[[Image:Verboten Zeitung 1933.jpg|thumb|right|250px|Das Andere Deutschlands final issue, announcing its own prohibition (Verbot) by the police authorities on the basis of the Reichstag fire decree]]
The Reichstag Fire Decree () is the common name of the Decree of the Reich President for the Protection of People and State''' () issued by German President Paul von Hindenburg on the advice of Chancellor Adolf Hitler on 28 February 1933 in immediate response to the Reichstag fire. The decree nullified many of the key civil liberties of German citizens. With Nazis in powerful positions in the German government, the decree was used as the legal basis for the imprisonment of anyone considered to be opponents of the Nazis, and to suppress publications not considered "friendly" to the Nazi cause. The decree is considered by historians as one of the key steps in the establishment of a one-party Nazi state in Germany.

 Background 
Hitler had been appointed Chancellor of Germany only four weeks previously, on 30 January 1933, when he was invited by President von Hindenburg to lead a coalition government. Hitler's government had urged von Hindenburg to dissolve the Reichstag and to call elections for 5 March.

On the evening of 27 February 1933—six days before the parliamentary election—fire broke out in the Reichstag chambers. While the exact circumstances of the fire remain unclear to this day, what is clear is that Hitler and his supporters quickly capitalized on the fire as a means by which to catalyse their consolidation of power. Hitler almost immediately blamed the Communist Party of Germany (KPD) for causing the blaze, and believed the fire would result in more Germans supporting the Nazis. According to Rudolf Diels, Hitler was heard shouting through the fire "these sub-humans do not understand how the people stand at our side. In their mouse-holes, out of which they now want to come, of course they hear nothing of the cheering of the masses."

Seizing on the burning of the Reichstag building as the supposed opening salvo in a communist uprising, the Nazis were able to throw millions of Germans into a convulsion of fear at the threat of communist terror. The official account stated:

The burning of the Reichstag was intended to be the signal for a bloody uprising and civil war. Large-scale pillaging in Berlin was planned for as early as four o'clock in the morning on Tuesday. It has been determined that starting today throughout Germany acts of terrorism were to begin against prominent individuals, against private property, against the lives and safety of the peaceful population, and general civil war was to be unleashed…
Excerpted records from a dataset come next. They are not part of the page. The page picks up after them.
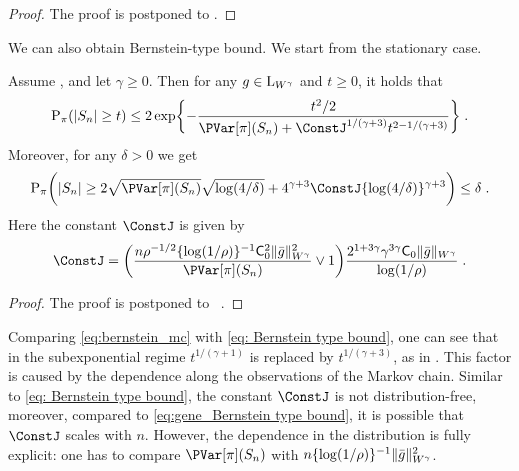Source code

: \documentclass[sn-mathphys,Numbered]{sn-jnl}%
\begin{document}
\begin{proof}
  The proof is postponed to .
\end{proof}
We can also obtain Bernstein-type bound. We start from the stationary case.
\begin{theorem}
\label{th:rosenthal_log_V_cor_2}
Assume ,  and let $\gamma \geq 0$. Then for any $g \in \mrl_{W^\gamma}$ and $t \geq 0$, it holds that 
\begin{equation}
\label{eq:bernstein_mc}
\PP_{\pi}(|S_n| \geq t) \leq 2\exp\biggl\{-\frac{t^2/2}{\PVar[\pi](S_n) + \ConstJ^{1/(\gamma+3)} t^{2-1/(\gamma+3)}}\biggr\}\eqsp.
\end{equation}
Moreover, for any $\delta > 0$ we get
\begin{equation}
\label{eq:high_prob_bound_W_ergodic}
\PP_{\pi}\biggl(|S_n| \geq 2\sqrt{\PVar[\pi](S_n)}\sqrt{\log(4/\delta)} + 4^{\gamma+3}\ConstJ\{\log(4/\delta)\}^{\gamma+3}\biggr) \leq \delta\eqsp.
\end{equation}
Here the constant $\ConstJ$ is given by
\begin{equation}
\label{eq:const_B_n_definition_main}
\ConstJ = \biggl( \frac{n \ratev^{-1/2} \{\log(1/\ratev)\}^{-1} \Constmainros^{2} \|\bar{g}\|_{W^{\gamma}}^{2}}{\PVar[\pi](S_n)} \vee 1\biggr) \frac{ 2^{1+3\gamma}\gamma^{3\gamma} \Constmainros \|\bar{g}\|_{W^{\gamma}}}{\log(1/\ratev)} \eqsp.
\end{equation}
\end{theorem}
\begin{proof}
The proof is postponed to ~.
\end{proof}
Comparing \eqref{eq:bernstein_mc} with \eqref{eq: Bernstein type bound}, one can see that in the subexponential regime $t^{1/(\gamma+1)}$ is replaced by $t^{1/(\gamma+3)}$, as in \cite{doukhan2007probability}. This factor is caused by the dependence along the observations of the Markov chain. Similar to \eqref{eq: Bernstein type bound}, the constant $\ConstJ$ is not distribution-free, moreover, compared to \eqref{eq:gene_Bernstein type bound}, it is possible that $\ConstJ$ scales with $n$. However, the dependence in the distribution is fully explicit: one has to compare $\PVar[\pi](S_n)$ with $n \{\log(1/\ratev)\}^{-1} \Vnorm[W^\gamma]{\bar{g}}^{2}$.
\end{document}
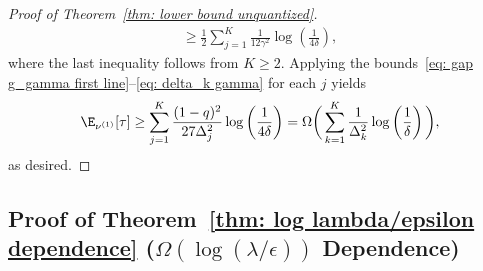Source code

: \begin{proof}[Proof of Theorem~\ref{thm: lower bound unquantized}]
\begin{align}
     \ge
    \frac{1}{2}
    \sum_{j=1}^K
     \frac{1}{12 \gamma^2} \log \left( \frac{1}{4 \delta}  \right),
\end{align}
where the last inequality follows from $K \ge 2$.
Applying the bounds~\eqref{eq: gap g_gamma first line}--\eqref{eq: delta_k gamma} for each $j$ yields
\begin{equation}
    \E_{\nu^{(1)}}[\tau]
     \ge
     \sum_{j=1}^K
    \frac{(1-q)^2}{27 \Delta_j^2}
    \log \left( \frac{1}{4 \delta} \right)
    = \Omega \bigg(
\sum_{k=1}^K
 \frac{1}{\Delta_k^2}
    \log \left( \frac{1}{\delta} \right)
    \bigg),
\end{equation}
as desired.
\end{proof}




\subsection{Proof of Theorem~\ref{thm: log lambda/epsilon dependence} ($\Omega(\log(\lambda/\epsilon))$ Dependence)}
\label{sec: appendix log lambda epsilon dependence}
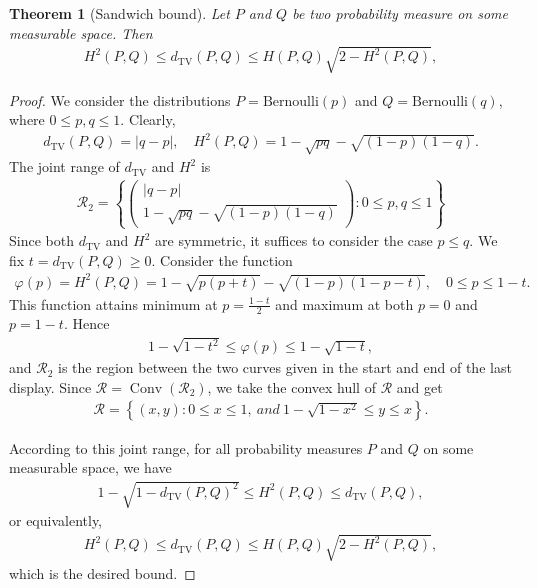 \documentclass{article}
\numberwithin{equation}{section}
\renewcommand{\cal}{\mathcal}
\DeclareMathOperator{\conv}{Conv}
\theoremstyle{plain}
\newtheorem{theorem}{Theorem}[section]
\theoremstyle{definition}
\begin{document}
\begin{theorem}[Sandwich bound]
Let $P$ and $Q$ be two probability measure on some measurable space. Then
\begin{align*}
	H^2(P,Q)\leq d_\mathrm{TV}(P,Q)\leq H(P,Q)\sqrt{2-H^2(P,Q)},
\end{align*}
\end{theorem}
\begin{proof}
We consider the distributions $P=\mathrm{Bernoulli}(p)$ and $Q=\mathrm{Bernoulli}(q)$, where $0\leq p,q\leq 1$. Clearly,
\begin{align*}
	d_\mathrm{TV}(P,Q)=\vert q-p\vert,\quad H^2(P,Q)=1-\sqrt{pq}-\sqrt{(1-p)(1-q)}.
\end{align*} 
The joint range of $d_{\mathrm{TV}}$ and $H^2$ is
\begin{align*}
	\cal{R}_2=\left\{\begin{pmatrix}
		\vert q-p\vert\\ 1-\sqrt{pq}-\sqrt{(1-p)(1-q)}
	\end{pmatrix}:0\leq p,q\leq 1\right\}
\end{align*}
Since both $d_\mathrm{TV}$ and $H^2$ are symmetric, it suffices to consider the case $p\leq q$. We fix $t=d_\mathrm{TV}(P,Q)\geq 0$. Consider the function
\begin{align*}
	\varphi(p)=H^2(P,Q)=1-\sqrt{p(p+t)}-\sqrt{(1-p)(1-p-t)},\quad 0\leq p\leq 1-t.
\end{align*}
This function attains minimum at $p=\frac{1-t}{2}$ and maximum at both $p=0$ and $p=1-t$. Hence
\begin{align*}
1-\sqrt{1-t^2}\leq \varphi(p)\leq 1-\sqrt{1-t},
\end{align*}
and $\cal{R}_2$ is the region between the two curves given in the start and end of the last display. Since $\cal{R}=\conv(\cal{R}_2)$, we take the convex hull of $\cal{R}$ and get
\begin{align*}
	\cal{R}=\left\{(x,y):0\leq x\leq 1,\ and\ 1-\sqrt{1-x^2}\leq y\leq x\right\}.
\end{align*} 

According to this joint range, for all probability measures $P$ and $Q$ on some measurable space, we have
\begin{align*}
	1-\sqrt{1-d_\mathrm{TV}(P,Q)^2}\leq H^2(P,Q)\leq d_\mathrm{TV}(P,Q),
\end{align*}
or equivalently,
\begin{align*}
	H^2(P,Q)\leq d_\mathrm{TV}(P,Q)\leq H(P,Q)\sqrt{2-H^2(P,Q)},
\end{align*}
which is the desired bound.
\end{proof}
\end{document}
Within hours of the fire, dozens of Communists had been thrown into jail. The next day, officials in the Prussian Ministry of the Interior, which was led by Hermann Göring, discussed ways to provide legal cover for the arrests.  Ludwig Grauert, the chief of the Prussian state police, proposed an emergency presidential decree under Article 48 of the Weimar Constitution, which gave the president the power to take any measure necessary to protect public safety without the consent of the Reichstag. It would have suspended most civil liberties under the pretence of preventing further Communist violence. There had already been discussions within the Cabinet about enacting such measures. Justice Minister Franz Gürtner, a member of the Nazis' coalition partner, the German National People's Party (DNVP), had actually brought a draft decree before the cabinet on the afternoon of 27 February.

When the proposed decree was brought before the Reich Cabinet, Interior Minister Wilhelm Frick, the only Nazi in the cabinet who had a portfolio, added a clause that would allow the cabinet to take over the state governments if they failed to maintain order. Notably, the cabinet would have been allowed to do this on its own authority. Frick was well aware that the Interior portfolio had been given to the Nazis because it was almost powerless; unlike his counterparts in the rest of Europe, he had no power over the police. He saw a chance to extend his power over the states and thus begin the process of Nazifying the country.

At an emergency cabinet meeting, Hitler declared that the fire now made it a matter of "ruthless confrontation of the KPD"—a confrontation that could not be "made dependent on judicial considerations." Though Vice Chancellor Franz von Papen objected to the clause giving the Reich cabinet the power to take over the state governments if necessary, the decree was approved. Shortly thereafter, President von Hindenburg signed the decree into law.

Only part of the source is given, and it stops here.